Description of the task
Indicate how many lines in the listing below contain the word "documentclass". No other output is permitted.

Material provided
- - - - -

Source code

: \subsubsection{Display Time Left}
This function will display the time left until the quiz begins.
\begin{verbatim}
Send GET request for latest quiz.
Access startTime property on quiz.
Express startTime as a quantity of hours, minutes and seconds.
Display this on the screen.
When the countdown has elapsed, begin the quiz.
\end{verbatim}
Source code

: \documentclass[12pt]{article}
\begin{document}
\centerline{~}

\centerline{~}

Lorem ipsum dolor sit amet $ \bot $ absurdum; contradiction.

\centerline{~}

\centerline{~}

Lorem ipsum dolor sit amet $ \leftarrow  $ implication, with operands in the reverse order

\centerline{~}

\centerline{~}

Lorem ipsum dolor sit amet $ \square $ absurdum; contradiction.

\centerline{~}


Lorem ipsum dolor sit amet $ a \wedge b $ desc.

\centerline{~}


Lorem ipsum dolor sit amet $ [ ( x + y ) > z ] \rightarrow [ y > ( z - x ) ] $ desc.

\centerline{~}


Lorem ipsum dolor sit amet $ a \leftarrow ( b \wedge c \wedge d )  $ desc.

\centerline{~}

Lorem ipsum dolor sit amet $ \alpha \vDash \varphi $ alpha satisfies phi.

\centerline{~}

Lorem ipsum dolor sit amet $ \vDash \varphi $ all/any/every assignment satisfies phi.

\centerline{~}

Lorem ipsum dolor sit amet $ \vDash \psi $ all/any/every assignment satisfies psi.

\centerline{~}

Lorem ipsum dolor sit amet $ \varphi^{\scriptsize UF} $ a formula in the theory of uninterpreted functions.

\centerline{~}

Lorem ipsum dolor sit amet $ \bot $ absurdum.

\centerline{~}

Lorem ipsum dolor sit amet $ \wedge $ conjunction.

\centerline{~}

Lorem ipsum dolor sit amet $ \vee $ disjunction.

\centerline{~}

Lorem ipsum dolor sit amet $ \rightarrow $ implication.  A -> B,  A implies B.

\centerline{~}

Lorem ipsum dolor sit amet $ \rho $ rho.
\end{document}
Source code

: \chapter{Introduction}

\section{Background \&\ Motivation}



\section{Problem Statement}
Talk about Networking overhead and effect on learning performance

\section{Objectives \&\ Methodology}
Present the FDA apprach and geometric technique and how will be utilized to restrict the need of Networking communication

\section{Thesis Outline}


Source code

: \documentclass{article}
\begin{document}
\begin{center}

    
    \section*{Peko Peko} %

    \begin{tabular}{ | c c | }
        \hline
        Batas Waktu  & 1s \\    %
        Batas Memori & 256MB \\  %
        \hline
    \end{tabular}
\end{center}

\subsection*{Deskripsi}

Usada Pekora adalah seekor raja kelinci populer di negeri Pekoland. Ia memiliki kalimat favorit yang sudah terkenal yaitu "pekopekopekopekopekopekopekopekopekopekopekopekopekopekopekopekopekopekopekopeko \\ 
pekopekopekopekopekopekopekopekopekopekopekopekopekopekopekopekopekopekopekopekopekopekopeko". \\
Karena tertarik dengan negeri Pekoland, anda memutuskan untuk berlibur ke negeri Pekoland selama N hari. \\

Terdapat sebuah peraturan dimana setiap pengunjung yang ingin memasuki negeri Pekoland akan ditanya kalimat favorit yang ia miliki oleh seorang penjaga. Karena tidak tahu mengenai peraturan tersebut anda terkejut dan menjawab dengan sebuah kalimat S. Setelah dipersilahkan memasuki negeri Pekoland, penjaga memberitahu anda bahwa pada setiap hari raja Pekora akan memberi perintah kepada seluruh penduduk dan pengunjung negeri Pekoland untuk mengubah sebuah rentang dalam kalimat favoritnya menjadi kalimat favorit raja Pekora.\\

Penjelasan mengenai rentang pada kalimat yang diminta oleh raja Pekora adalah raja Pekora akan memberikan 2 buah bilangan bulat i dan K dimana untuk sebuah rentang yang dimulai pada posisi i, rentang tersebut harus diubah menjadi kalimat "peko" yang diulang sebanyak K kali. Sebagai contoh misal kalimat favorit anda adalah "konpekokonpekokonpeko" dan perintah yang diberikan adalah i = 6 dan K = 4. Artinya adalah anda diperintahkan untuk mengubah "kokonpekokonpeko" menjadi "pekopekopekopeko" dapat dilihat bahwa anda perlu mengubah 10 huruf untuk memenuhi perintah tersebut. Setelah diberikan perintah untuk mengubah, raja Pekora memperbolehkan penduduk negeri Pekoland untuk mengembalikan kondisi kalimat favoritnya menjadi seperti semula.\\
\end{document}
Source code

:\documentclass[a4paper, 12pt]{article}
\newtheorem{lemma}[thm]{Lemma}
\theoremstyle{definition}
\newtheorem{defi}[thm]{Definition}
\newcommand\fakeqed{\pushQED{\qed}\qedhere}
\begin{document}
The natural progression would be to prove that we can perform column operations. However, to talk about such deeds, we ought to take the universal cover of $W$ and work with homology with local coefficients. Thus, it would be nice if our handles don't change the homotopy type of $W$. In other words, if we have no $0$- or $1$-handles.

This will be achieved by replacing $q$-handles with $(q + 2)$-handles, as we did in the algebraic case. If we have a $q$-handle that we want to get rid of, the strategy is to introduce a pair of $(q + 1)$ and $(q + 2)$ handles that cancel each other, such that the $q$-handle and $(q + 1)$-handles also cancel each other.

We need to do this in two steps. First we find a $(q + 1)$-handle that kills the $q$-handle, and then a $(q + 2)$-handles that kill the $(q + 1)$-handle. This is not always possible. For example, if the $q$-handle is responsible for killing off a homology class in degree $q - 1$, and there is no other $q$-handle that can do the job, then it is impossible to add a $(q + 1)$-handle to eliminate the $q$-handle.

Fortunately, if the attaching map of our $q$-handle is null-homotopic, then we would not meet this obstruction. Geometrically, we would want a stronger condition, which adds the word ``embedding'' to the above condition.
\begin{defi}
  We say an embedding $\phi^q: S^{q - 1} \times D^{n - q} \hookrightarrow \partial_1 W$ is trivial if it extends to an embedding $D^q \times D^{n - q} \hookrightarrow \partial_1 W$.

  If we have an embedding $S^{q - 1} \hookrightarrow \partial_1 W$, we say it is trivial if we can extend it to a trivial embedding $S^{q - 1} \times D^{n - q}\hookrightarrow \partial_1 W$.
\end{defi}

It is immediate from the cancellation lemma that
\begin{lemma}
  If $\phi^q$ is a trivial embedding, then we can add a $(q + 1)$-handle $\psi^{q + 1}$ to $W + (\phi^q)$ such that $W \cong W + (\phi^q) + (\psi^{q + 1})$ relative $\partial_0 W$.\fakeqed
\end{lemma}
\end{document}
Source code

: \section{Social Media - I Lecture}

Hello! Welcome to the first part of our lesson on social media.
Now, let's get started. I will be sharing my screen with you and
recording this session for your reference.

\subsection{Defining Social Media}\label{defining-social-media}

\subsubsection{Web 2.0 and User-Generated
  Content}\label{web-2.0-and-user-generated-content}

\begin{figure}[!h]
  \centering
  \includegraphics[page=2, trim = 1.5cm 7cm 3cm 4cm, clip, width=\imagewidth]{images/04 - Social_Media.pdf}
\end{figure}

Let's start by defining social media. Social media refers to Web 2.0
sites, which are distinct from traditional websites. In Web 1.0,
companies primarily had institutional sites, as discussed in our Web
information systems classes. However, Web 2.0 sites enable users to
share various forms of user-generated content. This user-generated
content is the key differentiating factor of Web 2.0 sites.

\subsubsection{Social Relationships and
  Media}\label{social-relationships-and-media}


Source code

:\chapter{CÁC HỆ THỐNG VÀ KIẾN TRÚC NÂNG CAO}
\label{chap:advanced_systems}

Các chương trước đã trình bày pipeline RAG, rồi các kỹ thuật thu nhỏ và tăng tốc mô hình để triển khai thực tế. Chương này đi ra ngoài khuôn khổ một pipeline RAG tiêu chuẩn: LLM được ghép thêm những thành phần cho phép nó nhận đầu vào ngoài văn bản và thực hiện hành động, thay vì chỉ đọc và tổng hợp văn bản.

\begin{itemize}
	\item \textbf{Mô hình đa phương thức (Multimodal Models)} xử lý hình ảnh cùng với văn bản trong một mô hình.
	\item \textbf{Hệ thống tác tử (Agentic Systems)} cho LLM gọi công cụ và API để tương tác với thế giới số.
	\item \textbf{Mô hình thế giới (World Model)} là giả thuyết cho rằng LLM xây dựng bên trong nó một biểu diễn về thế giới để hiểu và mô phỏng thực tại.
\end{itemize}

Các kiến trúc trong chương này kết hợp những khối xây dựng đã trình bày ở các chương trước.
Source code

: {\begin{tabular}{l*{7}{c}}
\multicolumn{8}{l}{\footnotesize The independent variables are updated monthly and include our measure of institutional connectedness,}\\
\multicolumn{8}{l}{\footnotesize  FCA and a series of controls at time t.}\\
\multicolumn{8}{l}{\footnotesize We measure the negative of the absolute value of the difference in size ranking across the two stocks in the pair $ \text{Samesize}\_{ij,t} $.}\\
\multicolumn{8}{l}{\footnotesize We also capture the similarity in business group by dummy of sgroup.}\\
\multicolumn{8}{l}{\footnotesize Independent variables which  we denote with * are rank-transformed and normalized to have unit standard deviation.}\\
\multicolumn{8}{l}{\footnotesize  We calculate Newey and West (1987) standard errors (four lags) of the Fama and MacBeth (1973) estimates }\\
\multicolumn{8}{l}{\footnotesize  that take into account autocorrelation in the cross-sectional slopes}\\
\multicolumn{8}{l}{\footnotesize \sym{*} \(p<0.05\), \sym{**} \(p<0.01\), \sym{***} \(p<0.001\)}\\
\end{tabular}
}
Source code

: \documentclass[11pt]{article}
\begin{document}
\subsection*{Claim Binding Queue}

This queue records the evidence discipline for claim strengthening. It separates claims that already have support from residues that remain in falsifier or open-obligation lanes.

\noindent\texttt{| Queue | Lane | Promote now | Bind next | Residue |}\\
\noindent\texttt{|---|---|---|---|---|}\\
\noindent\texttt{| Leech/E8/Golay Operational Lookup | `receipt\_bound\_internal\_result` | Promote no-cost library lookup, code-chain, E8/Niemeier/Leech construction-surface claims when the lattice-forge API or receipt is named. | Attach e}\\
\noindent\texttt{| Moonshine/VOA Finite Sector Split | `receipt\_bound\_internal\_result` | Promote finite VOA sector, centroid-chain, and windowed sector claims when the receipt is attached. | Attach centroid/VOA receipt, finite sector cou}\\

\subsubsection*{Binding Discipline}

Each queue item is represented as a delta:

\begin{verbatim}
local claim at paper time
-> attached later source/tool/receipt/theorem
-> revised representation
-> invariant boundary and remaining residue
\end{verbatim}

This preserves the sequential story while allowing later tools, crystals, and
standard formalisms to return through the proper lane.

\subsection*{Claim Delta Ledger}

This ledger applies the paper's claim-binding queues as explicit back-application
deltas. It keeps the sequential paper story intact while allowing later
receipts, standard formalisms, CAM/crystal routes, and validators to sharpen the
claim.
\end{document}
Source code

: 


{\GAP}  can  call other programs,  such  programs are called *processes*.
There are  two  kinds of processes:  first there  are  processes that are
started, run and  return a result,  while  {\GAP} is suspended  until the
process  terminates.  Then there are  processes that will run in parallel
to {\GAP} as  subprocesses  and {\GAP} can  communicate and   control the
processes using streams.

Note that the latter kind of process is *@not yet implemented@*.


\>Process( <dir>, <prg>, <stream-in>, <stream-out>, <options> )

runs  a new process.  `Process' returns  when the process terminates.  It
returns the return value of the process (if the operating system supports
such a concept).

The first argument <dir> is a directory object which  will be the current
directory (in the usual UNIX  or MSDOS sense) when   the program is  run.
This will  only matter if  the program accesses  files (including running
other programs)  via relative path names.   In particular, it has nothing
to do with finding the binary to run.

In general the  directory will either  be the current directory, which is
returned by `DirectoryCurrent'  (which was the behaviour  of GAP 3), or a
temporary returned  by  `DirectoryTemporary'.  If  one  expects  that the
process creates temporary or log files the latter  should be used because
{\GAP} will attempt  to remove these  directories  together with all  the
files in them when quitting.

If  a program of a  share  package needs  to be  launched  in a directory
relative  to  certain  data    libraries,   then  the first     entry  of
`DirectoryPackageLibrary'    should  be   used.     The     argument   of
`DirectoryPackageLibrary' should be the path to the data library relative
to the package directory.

- - - - -

Answer to this problem
4